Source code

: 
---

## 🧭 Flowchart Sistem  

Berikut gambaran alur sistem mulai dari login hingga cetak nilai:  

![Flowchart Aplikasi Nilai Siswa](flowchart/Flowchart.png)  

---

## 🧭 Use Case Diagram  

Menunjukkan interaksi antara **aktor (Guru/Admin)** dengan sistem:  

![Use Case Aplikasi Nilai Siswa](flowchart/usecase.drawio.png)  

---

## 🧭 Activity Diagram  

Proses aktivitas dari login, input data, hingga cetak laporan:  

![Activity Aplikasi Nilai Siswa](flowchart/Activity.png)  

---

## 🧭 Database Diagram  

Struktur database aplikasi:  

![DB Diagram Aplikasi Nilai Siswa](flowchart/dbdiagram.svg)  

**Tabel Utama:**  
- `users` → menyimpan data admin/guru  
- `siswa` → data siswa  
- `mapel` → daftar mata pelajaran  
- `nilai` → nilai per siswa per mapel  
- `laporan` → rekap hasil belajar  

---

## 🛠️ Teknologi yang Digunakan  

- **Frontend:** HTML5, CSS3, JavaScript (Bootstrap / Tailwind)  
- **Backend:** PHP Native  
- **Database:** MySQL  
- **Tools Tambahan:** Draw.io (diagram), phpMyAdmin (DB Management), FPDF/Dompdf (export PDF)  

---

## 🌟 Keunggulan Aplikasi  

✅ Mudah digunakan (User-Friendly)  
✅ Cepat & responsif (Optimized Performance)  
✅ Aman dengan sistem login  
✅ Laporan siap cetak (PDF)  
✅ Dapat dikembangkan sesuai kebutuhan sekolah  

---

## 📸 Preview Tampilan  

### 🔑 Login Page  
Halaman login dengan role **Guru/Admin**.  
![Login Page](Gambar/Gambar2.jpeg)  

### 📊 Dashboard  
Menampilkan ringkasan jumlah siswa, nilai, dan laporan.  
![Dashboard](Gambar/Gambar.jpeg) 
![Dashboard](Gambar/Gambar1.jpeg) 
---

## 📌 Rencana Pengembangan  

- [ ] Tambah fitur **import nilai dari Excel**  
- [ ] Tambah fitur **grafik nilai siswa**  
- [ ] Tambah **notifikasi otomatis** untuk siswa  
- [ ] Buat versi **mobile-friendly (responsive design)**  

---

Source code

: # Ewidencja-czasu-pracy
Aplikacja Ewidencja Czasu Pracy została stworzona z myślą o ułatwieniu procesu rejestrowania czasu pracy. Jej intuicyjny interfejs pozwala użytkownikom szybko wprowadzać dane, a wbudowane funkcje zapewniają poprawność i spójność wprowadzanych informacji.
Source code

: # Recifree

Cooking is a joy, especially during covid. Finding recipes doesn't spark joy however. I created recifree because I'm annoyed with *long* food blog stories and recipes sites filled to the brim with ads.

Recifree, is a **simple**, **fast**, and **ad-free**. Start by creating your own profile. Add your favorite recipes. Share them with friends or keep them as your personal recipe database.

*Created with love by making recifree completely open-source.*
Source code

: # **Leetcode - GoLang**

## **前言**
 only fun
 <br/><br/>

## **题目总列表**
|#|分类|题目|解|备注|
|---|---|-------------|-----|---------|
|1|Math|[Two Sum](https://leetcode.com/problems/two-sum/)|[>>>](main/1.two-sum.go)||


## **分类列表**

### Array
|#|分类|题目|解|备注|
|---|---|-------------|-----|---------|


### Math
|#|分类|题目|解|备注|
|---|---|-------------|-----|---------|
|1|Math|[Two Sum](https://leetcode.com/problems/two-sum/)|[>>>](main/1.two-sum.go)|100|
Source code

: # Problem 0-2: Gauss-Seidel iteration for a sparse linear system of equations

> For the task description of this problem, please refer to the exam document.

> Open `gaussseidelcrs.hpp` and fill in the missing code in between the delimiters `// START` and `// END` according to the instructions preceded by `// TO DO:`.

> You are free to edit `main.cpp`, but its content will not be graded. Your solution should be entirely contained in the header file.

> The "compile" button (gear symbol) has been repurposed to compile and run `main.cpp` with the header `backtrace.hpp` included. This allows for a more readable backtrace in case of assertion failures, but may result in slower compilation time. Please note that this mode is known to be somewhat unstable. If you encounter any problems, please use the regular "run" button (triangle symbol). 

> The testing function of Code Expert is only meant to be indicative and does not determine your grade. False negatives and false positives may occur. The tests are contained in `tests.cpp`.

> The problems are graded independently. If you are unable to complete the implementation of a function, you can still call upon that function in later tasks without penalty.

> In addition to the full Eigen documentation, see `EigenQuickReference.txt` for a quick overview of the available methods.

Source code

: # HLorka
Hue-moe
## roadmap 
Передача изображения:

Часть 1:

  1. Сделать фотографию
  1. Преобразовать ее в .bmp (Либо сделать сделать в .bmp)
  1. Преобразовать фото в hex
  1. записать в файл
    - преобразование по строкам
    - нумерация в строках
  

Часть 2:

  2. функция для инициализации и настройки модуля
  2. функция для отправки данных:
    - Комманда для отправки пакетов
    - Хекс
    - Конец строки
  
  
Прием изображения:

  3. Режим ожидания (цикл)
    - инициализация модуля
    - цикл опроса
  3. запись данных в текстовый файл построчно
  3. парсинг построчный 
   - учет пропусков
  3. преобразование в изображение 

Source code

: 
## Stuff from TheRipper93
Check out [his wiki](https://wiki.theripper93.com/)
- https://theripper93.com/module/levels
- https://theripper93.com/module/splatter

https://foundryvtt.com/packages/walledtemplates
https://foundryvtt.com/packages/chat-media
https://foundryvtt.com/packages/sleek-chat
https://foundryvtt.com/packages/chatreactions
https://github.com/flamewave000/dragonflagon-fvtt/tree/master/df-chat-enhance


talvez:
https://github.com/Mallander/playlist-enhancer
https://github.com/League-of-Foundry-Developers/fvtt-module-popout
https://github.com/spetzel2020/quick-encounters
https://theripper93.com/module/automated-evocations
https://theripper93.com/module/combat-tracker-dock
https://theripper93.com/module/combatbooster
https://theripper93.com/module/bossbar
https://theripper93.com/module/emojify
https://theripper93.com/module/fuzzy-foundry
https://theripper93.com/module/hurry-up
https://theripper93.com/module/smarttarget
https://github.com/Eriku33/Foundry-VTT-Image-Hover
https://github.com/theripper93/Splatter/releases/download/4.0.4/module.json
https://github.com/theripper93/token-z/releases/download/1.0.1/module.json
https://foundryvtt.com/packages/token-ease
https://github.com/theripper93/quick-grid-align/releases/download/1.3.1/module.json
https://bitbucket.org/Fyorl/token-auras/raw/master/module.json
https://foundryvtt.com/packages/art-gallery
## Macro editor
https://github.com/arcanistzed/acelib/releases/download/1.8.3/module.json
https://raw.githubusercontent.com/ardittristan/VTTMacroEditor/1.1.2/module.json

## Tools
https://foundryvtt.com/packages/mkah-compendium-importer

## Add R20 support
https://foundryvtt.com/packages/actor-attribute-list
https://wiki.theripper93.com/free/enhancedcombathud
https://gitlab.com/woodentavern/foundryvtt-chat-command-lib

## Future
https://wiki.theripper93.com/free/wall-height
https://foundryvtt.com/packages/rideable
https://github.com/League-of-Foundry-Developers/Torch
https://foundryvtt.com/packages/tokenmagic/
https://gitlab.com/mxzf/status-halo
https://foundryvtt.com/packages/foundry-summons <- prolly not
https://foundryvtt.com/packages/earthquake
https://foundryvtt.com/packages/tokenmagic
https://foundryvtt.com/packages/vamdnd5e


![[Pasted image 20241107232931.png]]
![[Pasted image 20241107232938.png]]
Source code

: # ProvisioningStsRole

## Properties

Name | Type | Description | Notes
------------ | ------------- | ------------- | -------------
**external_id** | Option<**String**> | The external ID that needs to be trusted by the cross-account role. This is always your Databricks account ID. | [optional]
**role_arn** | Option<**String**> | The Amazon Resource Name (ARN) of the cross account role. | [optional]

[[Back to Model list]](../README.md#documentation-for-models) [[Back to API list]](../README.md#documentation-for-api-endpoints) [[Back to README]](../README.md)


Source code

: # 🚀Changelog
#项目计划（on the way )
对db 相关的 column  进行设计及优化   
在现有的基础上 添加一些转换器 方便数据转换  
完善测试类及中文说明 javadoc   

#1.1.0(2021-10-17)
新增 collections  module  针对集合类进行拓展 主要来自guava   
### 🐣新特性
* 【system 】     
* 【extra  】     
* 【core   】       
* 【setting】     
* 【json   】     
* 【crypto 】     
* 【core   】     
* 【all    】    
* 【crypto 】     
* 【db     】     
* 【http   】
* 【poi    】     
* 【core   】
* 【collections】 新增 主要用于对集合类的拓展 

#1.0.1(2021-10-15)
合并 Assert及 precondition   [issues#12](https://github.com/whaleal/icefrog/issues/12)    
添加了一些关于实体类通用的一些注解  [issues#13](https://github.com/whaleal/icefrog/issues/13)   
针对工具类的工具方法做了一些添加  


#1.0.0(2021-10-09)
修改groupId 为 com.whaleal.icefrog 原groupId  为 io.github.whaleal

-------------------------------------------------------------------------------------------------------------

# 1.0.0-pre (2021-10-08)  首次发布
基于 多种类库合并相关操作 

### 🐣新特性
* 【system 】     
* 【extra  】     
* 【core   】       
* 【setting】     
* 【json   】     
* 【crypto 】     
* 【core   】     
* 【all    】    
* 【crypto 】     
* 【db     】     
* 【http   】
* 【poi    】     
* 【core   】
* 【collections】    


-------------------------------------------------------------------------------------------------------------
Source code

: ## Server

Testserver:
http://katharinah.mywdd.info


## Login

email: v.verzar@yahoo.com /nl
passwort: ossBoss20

◆ Exercise requirements: Where the line holding "## Properties" appears in the listing above, start reproducing exactly, and end with the line holding "role. | [optional]".

◆ Written solution:
## Properties

Name | Type | Description | Notes
------------ | ------------- | ------------- | -------------
**external_id** | Option<**String**> | The external ID that needs to be trusted by the cross-account role. This is always your Databricks account ID. | [optional]
**role_arn** | Option<**String**> | The Amazon Resource Name (ARN) of the cross account role. | [optional]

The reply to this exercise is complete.